Australian television has a pretty good history of putting on shows that no-one demanded then acting all surprised when they fizzle out, but old-style sketch comedy – and by “old-style” we’re talking about basically building a comedy assembly line out of various writers and actors with no track record of working together – hasn’t worked in this country for well over a decade now.  Seriously, if you wanted to make a show that people would watch, would you choose to follow in the footsteps of the following: Totally Full Frontal; Big Bite; Eagle and Evans; Comedy Inc; Skithouse; Let Loose Live; The Wedge; Flipside; BackBerner; and The Ronnie Johns Half Hour?

Some of these shows struggled into second seasons – Comedy Inc ran for years thanks entirely to Nine’s need for cheap local content – but none captured the public’s imagination in the way that even a struggling reality series or crap police procedural can manage with no effort at all.  Some of those shows were even halfway decent: for all the snark directed here at The Ronnie Johns Show, in its second series (once you ignored the desperate attempts to stir up controversy by religion-baiting and the completely pointless Chopper sketches) it had more than its fair share of decent sketches.  But that was the best of a very bad bunch (some of Chris Lilley’s Big Bite work aside): so why return to the shitty well for Double Take?

It’s almost as if there was no-one working in Seven’s programming department who could remember further back than 2007.  Before then, sketch comedy’s long, slow demise was common knowledge, hence Seven’s last two efforts – The Hamish & Andy Show and Let Loose Live – brought something new to the table.
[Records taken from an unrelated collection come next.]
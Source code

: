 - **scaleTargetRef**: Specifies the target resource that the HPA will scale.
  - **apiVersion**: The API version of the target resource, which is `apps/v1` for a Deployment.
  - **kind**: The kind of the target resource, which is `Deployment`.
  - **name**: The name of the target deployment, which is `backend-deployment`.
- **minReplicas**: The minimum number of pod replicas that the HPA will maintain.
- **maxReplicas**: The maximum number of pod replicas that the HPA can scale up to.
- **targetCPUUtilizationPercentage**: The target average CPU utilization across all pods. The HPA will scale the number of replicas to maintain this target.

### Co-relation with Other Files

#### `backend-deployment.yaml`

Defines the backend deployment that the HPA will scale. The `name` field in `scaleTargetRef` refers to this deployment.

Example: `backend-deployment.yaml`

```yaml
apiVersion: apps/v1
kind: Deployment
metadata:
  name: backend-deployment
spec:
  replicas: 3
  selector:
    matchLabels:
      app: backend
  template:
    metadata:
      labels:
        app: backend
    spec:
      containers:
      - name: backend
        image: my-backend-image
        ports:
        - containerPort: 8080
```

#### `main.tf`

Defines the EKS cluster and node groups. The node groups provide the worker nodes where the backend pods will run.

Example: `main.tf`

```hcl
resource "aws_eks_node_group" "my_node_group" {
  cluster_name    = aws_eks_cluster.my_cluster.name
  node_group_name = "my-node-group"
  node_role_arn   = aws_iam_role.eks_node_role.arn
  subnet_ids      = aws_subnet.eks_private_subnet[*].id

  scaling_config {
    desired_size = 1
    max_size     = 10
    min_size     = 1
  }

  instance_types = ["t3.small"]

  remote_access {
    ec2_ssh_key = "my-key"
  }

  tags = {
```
H&A featured Hamish & Andy doing basically everything that’s made them superstars today inbetween rubbish sketches from the Big Bite team – that’s right, people hated the sketches so much that even Hamish & Andy couldn’t make up for them.  As for Let Loose Live, it’s fantastic innovation was that, er…it was done live. Live sketches were cutting edge in 1960; in 2005, not so much.

Double Take didn’t even get the crap sketch show basics right.  Where were the arse running gags? Where were the re-occurring but completely annoying comedy characters?  Even The Wedge managed to come up with a couple – notably Rebel Wilson’s stalker schoolgirl and Jason Gann’s sportsman Mark Wary – that were semi-successful. Wary got his own spin-off and Wilson ran that fat chick act into the ground for a few years; Double Take, on the other hand, gave us Paul McCarthy’s Kochie,(recycled from Comedy Inc) and… that’s pretty much it.

The thing is, Double Take wasn’t appallingly bad. Compared to some of the recent sketch shows – large chunks of Flipside, the first series of Ronnie Johns, the second “adult” series of The Wedge – it was actually halfway decent. The musical parodies were mostly crap and McCarthy was given way too much time to ramble on with his limited range of impersonations, but the shorter sketches usually got the job done.  Heck, if the show had featured some likeable personalities in the roles they might have even got a laugh.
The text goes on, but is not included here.